Plain-text document sources
■ ■ ■
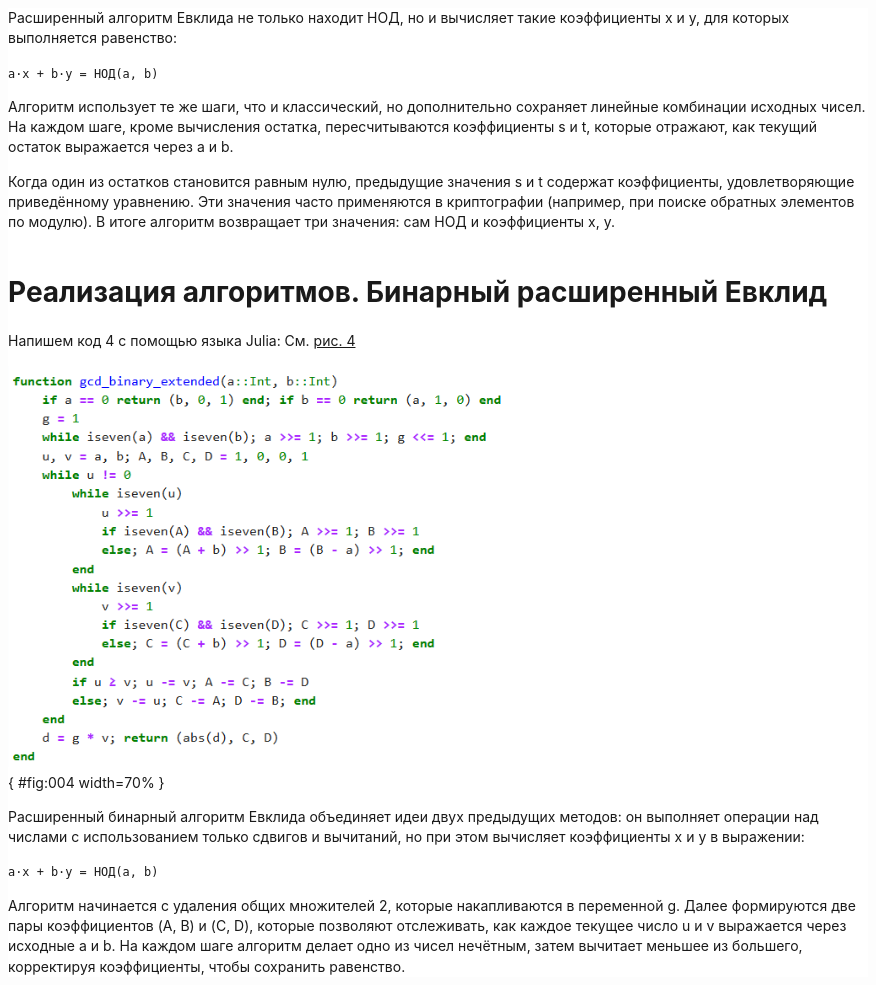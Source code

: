 Расширенный алгоритм Евклида не только находит НОД, но и вычисляет такие коэффициенты x и y, для которых выполняется равенство:

    a·x + b·y = НОД(a, b)

Алгоритм использует те же шаги, что и классический, но дополнительно сохраняет линейные комбинации исходных чисел.
На каждом шаге, кроме вычисления остатка, пересчитываются коэффициенты s и t, которые отражают, как текущий остаток выражается через a и b.

Когда один из остатков становится равным нулю, предыдущие значения s и t содержат коэффициенты, удовлетворяющие приведённому уравнению.
Эти значения часто применяются в криптографии (например, при поиске обратных элементов по модулю).
В итоге алгоритм возвращает три значения: сам НОД и коэффициенты x, y.

# Реализация алгоритмов. Бинарный расширенный Евклид

Напишем код 4 с помощью языка Julia: См. [рис. 4](#fig:004)

![Бинарный расширенный Евклид](4.png){ #fig:004 width=70% }

Расширенный бинарный алгоритм Евклида объединяет идеи двух предыдущих методов:
он выполняет операции над числами с использованием только сдвигов и вычитаний, но при этом вычисляет коэффициенты x и y в выражении:

    a·x + b·y = НОД(a, b)

Алгоритм начинается с удаления общих множителей 2, которые накапливаются в переменной g.
Далее формируются две пары коэффициентов (A, B) и (C, D), которые позволяют отслеживать, как каждое текущее число u и v выражается через исходные a и b.
На каждом шаге алгоритм делает одно из чисел нечётным, затем вычитает меньшее из большего, корректируя коэффициенты, чтобы сохранить равенство.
■ ■ ■
● **REQUIREMENT**:
Output all entries unchanged; skip the pictures.

● **ANSWER SECTION**:
Source code

: Расширенный алгоритм Евклида не только находит НОД, но и вычисляет такие коэффициенты x и y, для которых выполняется равенство:

    a·x + b·y = НОД(a, b)

Алгоритм использует те же шаги, что и классический, но дополнительно сохраняет линейные комбинации исходных чисел.
На каждом шаге, кроме вычисления остатка, пересчитываются коэффициенты s и t, которые отражают, как текущий остаток выражается через a и b.

Когда один из остатков становится равным нулю, предыдущие значения s и t содержат коэффициенты, удовлетворяющие приведённому уравнению.
Эти значения часто применяются в криптографии (например, при поиске обратных элементов по модулю).
В итоге алгоритм возвращает три значения: сам НОД и коэффициенты x, y.

# Реализация алгоритмов. Бинарный расширенный Евклид

Напишем код 4 с помощью языка Julia: См. [рис. 4](#fig:004)

![Бинарный расширенный Евклид](4.png){ #fig:004 width=70% }

Расширенный бинарный алгоритм Евклида объединяет идеи двух предыдущих методов:
он выполняет операции над числами с использованием только сдвигов и вычитаний, но при этом вычисляет коэффициенты x и y в выражении:

    a·x + b·y = НОД(a, b)

Алгоритм начинается с удаления общих множителей 2, которые накапливаются в переменной g.
Далее формируются две пары коэффициентов (A, B) и (C, D), которые позволяют отслеживать, как каждое текущее число u и v выражается через исходные a и b.
На каждом шаге алгоритм делает одно из чисел нечётным, затем вычитает меньшее из большего, корректируя коэффициенты, чтобы сохранить равенство.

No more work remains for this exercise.